# WORK REQUIRED
What you produce should be every line from the data that includes "span".
┄┄┄┄┄┄
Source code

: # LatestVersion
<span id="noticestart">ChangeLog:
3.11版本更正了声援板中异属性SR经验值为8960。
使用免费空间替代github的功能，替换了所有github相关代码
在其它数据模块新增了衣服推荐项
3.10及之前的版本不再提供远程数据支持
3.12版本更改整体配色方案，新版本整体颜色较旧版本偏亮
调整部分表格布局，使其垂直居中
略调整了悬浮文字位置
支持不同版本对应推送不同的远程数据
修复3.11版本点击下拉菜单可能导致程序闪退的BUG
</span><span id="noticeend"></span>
┄┄┄┄┄┄
# OUTPUT BELOW
<span id="noticestart">ChangeLog:
</span><span id="noticeend"></span>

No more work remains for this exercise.